“Fulano no sabe ni freír un huevo”, lo hemos escuchado y lo hemos dicho en más de una ocasión refiriéndonos a un hombre conocido, y aunque cada vez somos más las mujeres que ni siquiera nos plantearíamos una relación con Fulano, pocas veces nos preguntamos por qué y cómo Fulano llegó a ese estado de indefensión en su vida adulta.
Y sí, escribo “indefensión”, porque Fulano no puede vivir por sí solo. Necesitará ir de mujer en mujer o tendrá pavor de salir de un matrimonio infeliz, porque no sabe hacer frijoles, ni lavar la ropa, ni cómo se le quita la mugre a un baño, y mucho menos esos mecanismos para él casi misteriosos por los cuales una casa se mantiene en pie, limpia, ordenada, abastecida.
En resumen, Fulano no es un adulto funcional ni independiente. Dicen los neurólogos que esto último ocurre cuando una persona “dispone de la capacidad de desempeñar todas las funciones relacionadas con la vida diaria, acorde a su edad y contexto. Es decir, cuando es capaz de vivir con independencia en la comunidad recibiendo poca o nula ayuda de los demás”.
Ser funcional es “algo así como el último escalón a conseguir a la hora de desempeñar actividades. Implica en cierto modo “dominar” una tarea, conocer e implementar los pasos en el correcto orden, adecuadamente secuenciados, realizarla de manera armónica, comedida y coordinada, a un ritmo y en un tiempo equilibrado y acorde, ni muy rápido ni excesivamente lento.
“Ser funcional implica ajustarse ante los cambios en las demandas de la tarea, detectar errores en su ejecución y anticiparse a ellos. Implica adecuar la postura y el esfuerzo justo y adecuado para la misma, lograr el objetivo para el que la actividad ha sido ejecutada y además, aprender de la ejecución para perfeccionar el desempeño.
“La funcionalidad es el aspecto cualitativo de cómo desempeñamos las cosas, y aunque parezca complicado de coordinar es algo que el cuerpo adquiere automáticamente a través de la práctica”.

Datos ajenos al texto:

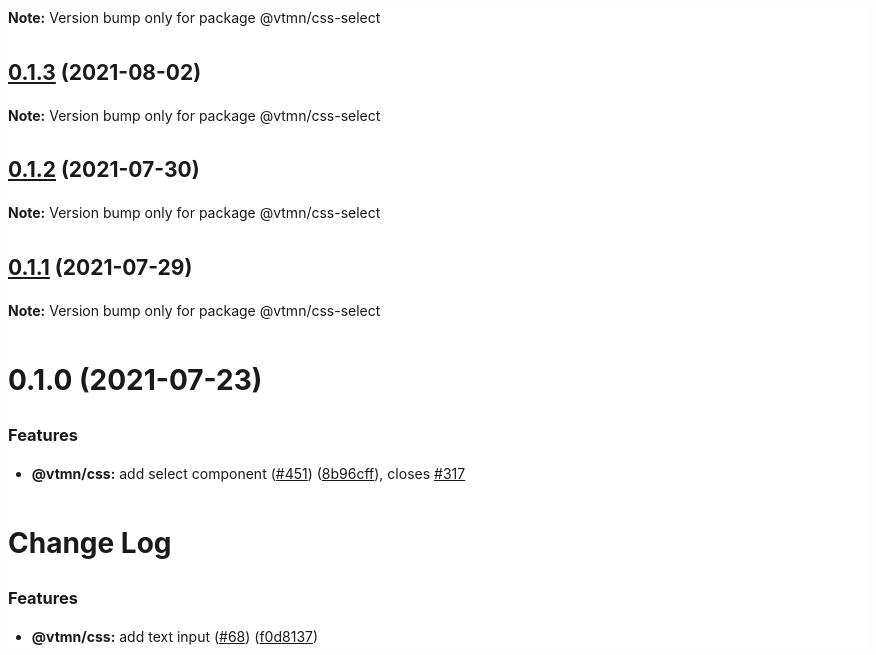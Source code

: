 **Note:** Version bump only for package @vtmn/css-select





## [0.1.3](https://github.com/Decathlon/vitamin-web/compare/@vtmn/css-select@0.1.2...@vtmn/css-select@0.1.3) (2021-08-02)

**Note:** Version bump only for package @vtmn/css-select





## [0.1.2](https://github.com/Decathlon/vitamin-web/compare/@vtmn/css-select@0.1.1...@vtmn/css-select@0.1.2) (2021-07-30)

**Note:** Version bump only for package @vtmn/css-select





## [0.1.1](https://github.com/Decathlon/vitamin-web/compare/@vtmn/css-select@0.1.0...@vtmn/css-select@0.1.1) (2021-07-29)

**Note:** Version bump only for package @vtmn/css-select





# 0.1.0 (2021-07-23)


### Features

* **@vtmn/css:** add select component ([#451](https://github.com/Decathlon/vitamin-web/issues/451)) ([8b96cff](https://github.com/Decathlon/vitamin-web/commit/8b96cffa6b1e516f210713cc8cb8dbfc42a00d58)), closes [#317](https://github.com/Decathlon/vitamin-web/issues/317)





# Change Log

### Features

- **@vtmn/css:** add text input ([#68](https://github.com/Decathlon/vitamin-web/issues/68)) ([f0d8137](https://github.com/Decathlon/vitamin-web/commit/f0d8137e88d081f3f8195dc0ecbf802a350c6b0d))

Basta leer estos párrafos para vernos a nosotras mismas y la maestría adquirida en las tareas domésticas, que aunque no nos gusten o tengamos trabajos remunerados muy exigentes, siempre pareciera que se nos dan mucho mejor –”como por arte de magia”– que a nuestros pares hombres.
Ellos, incluso cuando no son como Fulano, cuando han aprendido a cocinar, a limpiar y a lavar, muchas veces tienen cierta falta de destreza, que la sociedad achaca a una indisposición natural para tales menesteres.
Pero nada más falso. Ni la naturaleza, ni la evolución ni la genética determinan que las mujeres sepamos que a la camisa hay que restregarle el cuello antes de echarla a la lavadora, el punto está en la educación.
Aunque parezca increíble, las mujeres madres, las mismas que alguna vez nos hemos quejado de la inoperancia masculina, somos las mayores reproductoras de los estereotipos de género; y, si nos descuidamos, terminamos criando una niña modosita y hacendosa, y un varón de la calle, y el mundo gira y gira y nada cambia.
Así no solo les hacemos daño a nuestras hijas, frenando sus aptitudes para un universo que va mucho más allá de lo doméstico, y a las posibles futuras parejas de nuestros hijos, que heredarán un marido inútil para todas esas tareas que se repiten a diario hasta la saciedad en un hogar; también causamos perjuicio a ese futuro adulto, convertido en un ser dependiente.
Por eso mi hijo aprenderá a fregar, a lavar y a limpiar a la par de su hermana, y ambos irán a la bodega y a comprar a la placita, y también a cambiar bombillos y poner clavos… y estoy segura de que Abel me lo agradecerá, porque ninguna mujer huirá despavorida cuando le confiese que no sabe freír ni un huevo, y podrá buscar la compañía de una persona porque la ame, y no simplemente porque necesite de su asistencia.
Criar adultos funcionales, hombres y mujeres, es un imperativo de esta época. Aunque no lo parezca, al patriarcado se le tambalean las bases y hace aguas, y los propios hombres quieren cocinar y arrullar a sus bebés, y llevarlos al médico, y las mujeres buscan con quién hacer equipo y no un mero proveedor.
Un mundo más equitativo empieza por casa, por no alarmarnos si el niño juega a las cocinitas o baña al muñeco, por dejarlo meter las manos en la masa de la croqueta y que nos alcance la ropa para tender. Nos ha sido dada la facultad de moldear hombres mejores, y ese es un poder tremendo.